Aralarına bir-iki koyu AKP’li yazar alınca iktidara hoş görüneceğini sanarak yansızlığını yandaşlığa çeviren gazetelerin değişen rengi ve tutumu, burukluk yaratmakta, ilerde kullanılıp atılacaklarının ayırdında olma yetilerini yitirdikleri izlenmektedir.
Sermaye el değiştirmiş, köşebaşları tutulmuş, iktidar korkusu ve baskısı gerçekleri tersine çevirmiş, siyasal tutsaklığın boyutları ölçülemez duruma gelmiştir. Ruhsuzluk, duyarsızlık, saygısızlık ve güvensizlik gitgide yoksunluğunun acılarını yaşatmaktadır.

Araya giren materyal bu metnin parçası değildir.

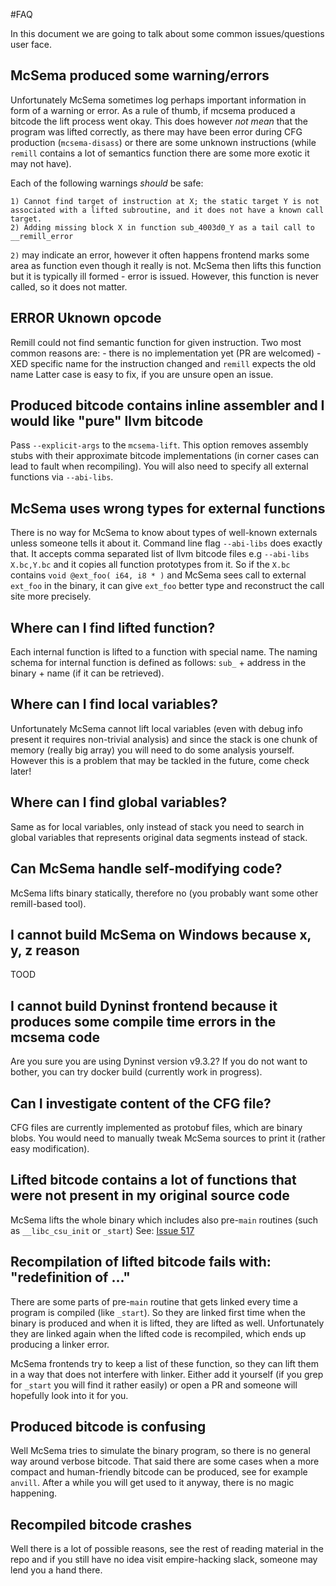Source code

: #FAQ

In this document we are going to talk about some common issues/questions user face.

## McSema produced some warning/errors

Unfortunately McSema sometimes log perhaps important information in form of a warning or error.
As a rule of thumb, if mcsema produced a bitcode the lift process went okay. This does however
*not mean* that the program was lifted correctly, as there may have been error during
CFG production (`mcsema-disass`) or there are some unknown instructions (while `remill`
contains a lot of semantics function there are some more exotic it may not have).

Each of the following warnings *should* be safe:

```
1) Cannot find target of instruction at X; the static target Y is not associated with a lifted subroutine, and it does not have a known call target.
2) Adding missing block X in function sub_4003d0_Y as a tail call to __remill_error
```

`2)` may indicate an error, however it often happens frontend marks some area as function
even though it really is not. McSema then lifts this function but it is typically
ill formed - error is issued. However, this function is never called, so it does not
matter.

## ERROR Uknown opcode

Remill could not find semantic function for given instruction. Two most common reasons are:
    - there is no implementation yet (PR are welcomed)
    - XED specific name for the instruction changed and `remill` expects the old name
Latter case is easy to fix, if you are unsure open an issue.

## Produced bitcode contains inline assembler and I would like "pure" llvm bitcode

Pass `--explicit-args` to the `mcsema-lift`. This option removes assembly stubs with
their approximate bitcode implementations (in corner cases can lead to fault when recompiling).
You will also need to specify all external functions via `--abi-libs`.

## McSema uses wrong types for external functions

There is no way for McSema to know about types of well-known externals unless someone tells
it about it. Command line flag `--abi-libs` does exactly that. It accepts comma separated list
of llvm bitcode files e.g `--abi-libs X.bc,Y.bc` and it copies all function prototypes from it.
So if the `X.bc` contains `void @ext_foo( i64, i8 * )` and McSema sees call to external `ext_foo`
in the binary, it can give `ext_foo` better type and reconstruct the call site more precisely.

## Where can I find lifted function?

Each internal function is lifted to a function with special name. The naming schema for internal
function is defined as follows: `sub_` + address in the binary + name (if it can be retrieved).

## Where can I find local variables?

Unfortunately McSema cannot lift local variables (even with debug info present it requires
non-trivial analysis) and since the stack is one chunk of memory (really big array) you
will need to do some analysis yourself.
However this is a problem that may be tackled in the future, come check later!

## Where can I find global variables?

Same as for local variables, only instead of stack you need to search in global variables
that represents original data segments instead of stack.

## Can McSema handle self-modifying code?

McSema lifts binary statically, therefore no (you probably want some other remill-based tool).

## I cannot build McSema on Windows because x, y, z reason

TOOD

## I cannot build Dyninst frontend because it produces some compile time errors in the mcsema code

Are you sure you are using Dyninst version v9.3.2? If you do not want to bother, you can try docker
build (currently work in progress).

## Can I investigate content of the CFG file?

CFG files are currently implemented as protobuf files, which are binary blobs. You would need to
manually tweak McSema sources to print it (rather easy modification).

## Lifted bitcode contains a lot of functions that were not present in my original source code

McSema lifts the whole binary which includes also pre-`main` routines (such as `__libc_csu_init`
or `_start`)
See: [Issue 517](https://github.com/lifting-bits/mcsema/issues/517)

## Recompilation of lifted bitcode fails with: "redefinition of ..."

There are some parts of pre-`main` routine that gets linked every time a program is compiled
(like `_start`). So they are linked first time when the binary is produced and when it is lifted,
they are lifted as well. Unfortunately they are linked again when the lifted code is recompiled,
which ends up producing a linker error.

McSema frontends try to keep a list of these function, so they can lift them in a way that does
not interfere with linker. Either add it yourself (if you grep for `_start` you will find it
rather easily) or open a PR and someone will hopefully look into it for you.

## Produced bitcode is confusing

Well McSema tries to simulate the binary program, so there is no general way around verbose bitcode.
That said there are some cases when a more compact and human-friendly bitcode can be produced, see
for example `anvill`.
After a while you will get used to it anyway, there is no magic happening.

## Recompiled bitcode crashes

Well there is a lot of possible reasons, see the rest of reading material in the repo and if
you still have no idea visit empire-hacking slack, someone may lend you a hand there.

Devletin yüksek tutulması gereken itibarına değil, Apo’nun olmayan itibarına özen gösteren siyasetçiler, yolsuzluk ve rüşvet olaylarını gözardı ederek kişisel beklentileri ve çıkarları için oy kullananlar, giderek yaygınlaşan mezhepçilik, cemaatçilik, partizanlık, arkadan konuşma, iki yüzlülük, bilgisizlik ve arsızlık toplumu kemiriyor. İnanç sömürüsü ve demokrasi yozlaşmasıyla gelinen çizgi geleceğe ilişkin kaygıları artırmaktadır. Bilim çatısı yıkılmakta, dogmalar yeni yapılanmalarla uygarlığın üzerine çökmektedir.
OLASILIK
Sanırız kimilerinin sultanlık ve halifelik yönelişli diktacı düzen istemleri, kursaklarında kalmaktan öte onları yıkacak, değerini bilmedikleri anlaşılan lâik Atatürk cumhuriyeti kendilerini hiçleyecektir. Şamatayla, yaygarayla, ilkellik belirtisi övünmeyen, konuşmalar, saldırılar ve sözde yanıtlarla kötülükleri unutturmaları olanaksızdır. Zaman kimlerin süpürüldüğünü bir gün gösterecektir. Yalan-dolanla, babalarının çiftliği gibi ülkeyi “süreç” adıyla görüşme konusu yapanlarla, halktan gerçekleri saklayıp ödün umutlarıyla bölücüleri sevindirenlerle, kurtuluş ve kuruluş felsefesine sırtını dönenlerle birliktelik karabasandır. Kimi bayram ve günlerde yayımladıkları içtenliksiz iletilerle kendilerinden başkasını kandıramazlar.